I looked about. The room was like so many of the professorial class I had seen behind London’s brick and ivy, all booky and leathery, with brass gas outlets for nighttime illumination so necessary to the soirees that drove their society and furniture heavy enough to crush an elephant’s skull and carpets from the Orient that would tell pornographic stories of Scheherazade’s actual relations with the Caliph if one but understood the code. What distinguished it from all the other Bloomsbury iterations was a contrapuntal melody that might be called “Throat.” It was quite extravagantly decorated in Throat. Was he a Sherlock Holmes of the voice?
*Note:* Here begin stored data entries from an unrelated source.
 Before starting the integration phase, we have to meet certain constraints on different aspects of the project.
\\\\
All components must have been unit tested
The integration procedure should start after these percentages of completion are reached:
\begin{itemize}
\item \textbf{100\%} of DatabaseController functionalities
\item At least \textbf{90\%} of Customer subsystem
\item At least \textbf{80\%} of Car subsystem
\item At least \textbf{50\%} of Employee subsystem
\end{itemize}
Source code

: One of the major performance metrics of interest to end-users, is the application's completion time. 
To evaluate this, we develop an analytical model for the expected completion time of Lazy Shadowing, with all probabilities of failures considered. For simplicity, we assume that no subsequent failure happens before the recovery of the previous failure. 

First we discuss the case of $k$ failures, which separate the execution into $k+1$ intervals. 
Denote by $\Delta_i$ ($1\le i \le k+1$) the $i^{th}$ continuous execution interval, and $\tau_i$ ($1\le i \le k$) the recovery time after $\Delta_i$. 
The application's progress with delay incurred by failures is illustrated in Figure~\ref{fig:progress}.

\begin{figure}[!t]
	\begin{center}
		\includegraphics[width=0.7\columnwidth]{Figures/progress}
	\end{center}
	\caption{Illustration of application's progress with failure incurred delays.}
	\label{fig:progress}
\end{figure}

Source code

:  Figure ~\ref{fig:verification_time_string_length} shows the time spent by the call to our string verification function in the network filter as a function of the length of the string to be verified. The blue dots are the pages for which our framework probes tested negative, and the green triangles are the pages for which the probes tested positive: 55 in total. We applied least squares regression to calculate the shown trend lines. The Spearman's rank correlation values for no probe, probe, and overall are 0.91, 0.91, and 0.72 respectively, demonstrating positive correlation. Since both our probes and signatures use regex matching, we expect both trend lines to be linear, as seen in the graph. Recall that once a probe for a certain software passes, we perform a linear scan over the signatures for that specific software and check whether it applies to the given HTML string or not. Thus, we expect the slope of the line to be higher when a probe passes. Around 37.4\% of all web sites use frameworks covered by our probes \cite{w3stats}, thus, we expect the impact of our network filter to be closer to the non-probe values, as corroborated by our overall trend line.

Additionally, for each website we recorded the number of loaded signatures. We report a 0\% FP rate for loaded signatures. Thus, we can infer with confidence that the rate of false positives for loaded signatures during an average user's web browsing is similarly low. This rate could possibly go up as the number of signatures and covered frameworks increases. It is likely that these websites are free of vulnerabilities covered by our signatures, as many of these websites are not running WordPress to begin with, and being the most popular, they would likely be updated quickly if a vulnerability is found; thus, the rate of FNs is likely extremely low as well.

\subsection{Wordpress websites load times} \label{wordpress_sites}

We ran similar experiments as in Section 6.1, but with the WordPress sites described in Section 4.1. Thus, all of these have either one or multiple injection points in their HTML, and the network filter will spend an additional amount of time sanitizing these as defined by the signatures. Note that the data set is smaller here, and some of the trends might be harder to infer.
That is, it was dedicated to matters pertaining to the vocal cords and their substructures, from charts of that particular organ in profile half-section complete to Latin labels for all the tiny flowerlike leaves and tendrils, charts on the wall that I took to be for eye but revealed themselves to be of the letters we call vowels; then strange devices on a large laboratory table that could be for torture but seemed for measuring breath, both intensity and consistency, including a tiny torchlike thing against whose flame one would speak, I’m guessing, and by that method give visual evidence of the absence or presence of the letter H, whose existence bewildered half the population of our city.
“I say, you take this phonetics business rather seriously, don’t you?”
“Voice is communication, communication is civilization,” he said. “Without the one, we lose the other, as those festivals of slaughter called wars attest.”
“May I write that down? It’ll do for an aphorism.”
“Go ahead. Claim authorship, if you prefer. As I say, I am beyond glory. I merely want to stop this nasty chap from gutting our tarts. That’s enough for me.” He bade me sit.
“I have to tell you,” I said, “I have not accomplished much. I go forward and back, upward and downward, I enter randomly or by system, and I cannot seem to get beyond what the police know, that a skilled, dedicated individual is, as has been said, ‘down on whores,’ and butchers them with such grace that he has yet to be caught or even seen.”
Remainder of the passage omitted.